Pour répondre à votre question : je suis à moitié surpris par cette décision. D’un côté, certaines formations politiques avaient été publiquement accusées de collusions supposées avec des groupes armés terroristes et d’activités considérées comme menaçant la sécurité nationale et la stabilité institutionnelle. Il était donc prévisible que les autorités prennent des mesures de contrôle sur l’espace politique. Mais de l’autre, l’ampleur et la forme radicale de cette décision n’étaient pas attendues dans un contexte où le climat social commençait à se tendre, comme l’ont montré les manifestations du 3 mai dernier.
Cette mesure est naturellement diversement appréciée. Pour certains, elle constitue un recul démocratique et une restriction des libertés publiques ; pour d’autres, elle s’apparente à une mesure de salubrité politique nécessaire dans une période de refondation où la souveraineté et la sécurité nationale sont posées en priorités absolues.
Quoi qu’il en soit, il importe de rappeler que les partis politiques demeurent l’une des expressions organiques de la vitalité politique d’une nation. Il semble que les autorités maliennes travaillent à l’élaboration d’un nouveau cadre légal et éthique de régulation des partis politiques, qui devrait permettre à terme de garantir la pluralité sans compromettre la sécurité et l’intégrité du processus de refondation en cours.
Dans toutes les trajectoires politiques, l’amour de la patrie doit rester la boussole commune. C’est elle qui permet, même dans la divergence, de trouver les compromis utiles et les chemins de réconciliation nationale durable.
J’invite très clairement avec insistance et lucidité, à privilégier dans ce type de situation la pratique de la Pensée Centrale. Il ne s’agit pas d’une posture de neutralité molle ni d’un artifice visant à lisser artificiellement les contradictions.

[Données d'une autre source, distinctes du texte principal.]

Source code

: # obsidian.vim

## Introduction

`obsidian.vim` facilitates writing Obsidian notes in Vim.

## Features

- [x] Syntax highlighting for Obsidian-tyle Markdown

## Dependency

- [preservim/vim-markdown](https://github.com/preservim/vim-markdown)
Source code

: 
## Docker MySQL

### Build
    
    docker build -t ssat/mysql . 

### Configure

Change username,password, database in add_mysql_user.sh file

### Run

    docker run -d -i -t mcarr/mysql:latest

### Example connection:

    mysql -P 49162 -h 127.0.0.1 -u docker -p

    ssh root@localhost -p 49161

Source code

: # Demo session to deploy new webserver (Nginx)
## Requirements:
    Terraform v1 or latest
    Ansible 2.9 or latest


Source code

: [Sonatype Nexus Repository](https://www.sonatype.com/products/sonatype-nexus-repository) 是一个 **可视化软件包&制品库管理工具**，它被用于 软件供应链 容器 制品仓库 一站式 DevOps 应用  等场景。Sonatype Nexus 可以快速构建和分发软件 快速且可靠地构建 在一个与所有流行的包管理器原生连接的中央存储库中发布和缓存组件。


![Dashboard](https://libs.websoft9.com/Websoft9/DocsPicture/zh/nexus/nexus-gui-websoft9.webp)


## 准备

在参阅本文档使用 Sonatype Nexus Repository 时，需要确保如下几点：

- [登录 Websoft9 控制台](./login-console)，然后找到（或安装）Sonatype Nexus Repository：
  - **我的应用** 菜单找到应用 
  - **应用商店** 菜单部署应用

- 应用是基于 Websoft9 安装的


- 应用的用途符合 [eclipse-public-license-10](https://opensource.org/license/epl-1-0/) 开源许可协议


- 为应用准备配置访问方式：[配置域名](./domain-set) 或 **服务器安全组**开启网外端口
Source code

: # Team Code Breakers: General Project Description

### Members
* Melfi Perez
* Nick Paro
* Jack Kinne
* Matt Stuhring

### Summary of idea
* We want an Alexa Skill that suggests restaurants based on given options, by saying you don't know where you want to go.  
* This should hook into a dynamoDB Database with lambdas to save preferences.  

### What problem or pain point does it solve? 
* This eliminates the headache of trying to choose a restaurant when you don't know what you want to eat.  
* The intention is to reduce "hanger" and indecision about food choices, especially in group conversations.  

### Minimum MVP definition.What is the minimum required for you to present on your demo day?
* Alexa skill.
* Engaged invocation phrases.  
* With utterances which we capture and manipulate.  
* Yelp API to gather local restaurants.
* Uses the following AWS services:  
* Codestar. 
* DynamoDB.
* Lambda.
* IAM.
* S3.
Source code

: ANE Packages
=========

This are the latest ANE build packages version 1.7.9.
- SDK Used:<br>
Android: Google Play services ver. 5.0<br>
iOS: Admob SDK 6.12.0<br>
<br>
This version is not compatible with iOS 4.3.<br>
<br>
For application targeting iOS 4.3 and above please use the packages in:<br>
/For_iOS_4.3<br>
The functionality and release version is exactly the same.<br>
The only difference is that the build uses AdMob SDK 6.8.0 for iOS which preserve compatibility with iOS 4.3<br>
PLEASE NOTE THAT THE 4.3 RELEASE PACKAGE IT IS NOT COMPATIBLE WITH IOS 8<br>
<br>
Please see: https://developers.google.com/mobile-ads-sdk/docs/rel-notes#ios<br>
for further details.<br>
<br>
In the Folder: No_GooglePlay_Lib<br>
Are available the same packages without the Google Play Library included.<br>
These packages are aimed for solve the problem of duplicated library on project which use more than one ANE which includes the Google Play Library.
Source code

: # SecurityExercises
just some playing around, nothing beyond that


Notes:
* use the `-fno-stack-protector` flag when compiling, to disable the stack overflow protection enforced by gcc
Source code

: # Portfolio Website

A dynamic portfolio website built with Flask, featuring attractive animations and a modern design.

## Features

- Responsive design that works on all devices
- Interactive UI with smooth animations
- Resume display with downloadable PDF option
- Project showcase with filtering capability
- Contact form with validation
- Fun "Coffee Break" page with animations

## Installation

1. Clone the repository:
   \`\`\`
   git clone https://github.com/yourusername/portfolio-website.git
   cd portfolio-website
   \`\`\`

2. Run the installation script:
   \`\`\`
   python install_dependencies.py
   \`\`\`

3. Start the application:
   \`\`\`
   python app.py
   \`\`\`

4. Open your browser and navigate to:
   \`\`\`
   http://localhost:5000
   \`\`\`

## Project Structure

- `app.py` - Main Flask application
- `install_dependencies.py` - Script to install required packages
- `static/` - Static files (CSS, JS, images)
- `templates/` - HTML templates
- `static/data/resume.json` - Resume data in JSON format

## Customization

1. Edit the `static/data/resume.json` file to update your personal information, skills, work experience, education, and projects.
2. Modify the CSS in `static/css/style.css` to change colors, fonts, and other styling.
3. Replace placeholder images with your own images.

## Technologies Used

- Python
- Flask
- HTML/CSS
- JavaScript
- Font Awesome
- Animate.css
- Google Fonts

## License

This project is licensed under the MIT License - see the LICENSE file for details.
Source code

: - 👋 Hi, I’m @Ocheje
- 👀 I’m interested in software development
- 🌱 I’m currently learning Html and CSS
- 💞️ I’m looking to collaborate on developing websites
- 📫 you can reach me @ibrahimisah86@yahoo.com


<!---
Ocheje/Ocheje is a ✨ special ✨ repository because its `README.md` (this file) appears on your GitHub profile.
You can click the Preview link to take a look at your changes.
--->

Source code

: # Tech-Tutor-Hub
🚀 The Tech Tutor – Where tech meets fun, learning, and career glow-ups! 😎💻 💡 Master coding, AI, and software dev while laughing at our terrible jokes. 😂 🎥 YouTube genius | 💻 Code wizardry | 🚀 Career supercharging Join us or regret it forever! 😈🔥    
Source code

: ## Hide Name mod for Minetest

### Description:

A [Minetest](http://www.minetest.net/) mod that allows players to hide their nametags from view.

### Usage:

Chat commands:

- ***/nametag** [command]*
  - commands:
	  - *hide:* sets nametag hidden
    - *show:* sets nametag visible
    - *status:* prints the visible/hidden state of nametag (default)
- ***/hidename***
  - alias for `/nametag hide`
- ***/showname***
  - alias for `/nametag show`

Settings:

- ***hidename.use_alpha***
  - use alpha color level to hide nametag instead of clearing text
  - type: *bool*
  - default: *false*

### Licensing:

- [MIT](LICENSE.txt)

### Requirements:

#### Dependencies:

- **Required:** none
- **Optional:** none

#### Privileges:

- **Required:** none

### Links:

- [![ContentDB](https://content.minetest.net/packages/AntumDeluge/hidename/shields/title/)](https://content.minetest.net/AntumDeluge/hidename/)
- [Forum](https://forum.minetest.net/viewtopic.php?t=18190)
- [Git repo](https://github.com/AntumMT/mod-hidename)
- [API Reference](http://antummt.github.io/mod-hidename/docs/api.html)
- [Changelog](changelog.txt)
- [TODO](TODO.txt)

Le Praticien de la Pensée Centrale assume pleinement les divergences, les reconnait dans leur complexité, mais choisit délibérément de déplacer le centre de gravité de la négociation ou du dialogue sur le plus petit dénominateur commun, fut-il ténu. Ce point d’accord minimal, souvent lié aux intérêts fondamentaux partagés, qu’ils soient de sécurité, de survie, de dignité ou de stabilité, devient alors le socle opérationnel sur lequel rebâtir des dynamiques constructives.
Cette démarche devrait constituer la doctrine cardinale et le réflexe stratégique de tout acteur qui gouverne, dirige ou aspire à exercer des responsabilités dans des environnements complexes et polarisés.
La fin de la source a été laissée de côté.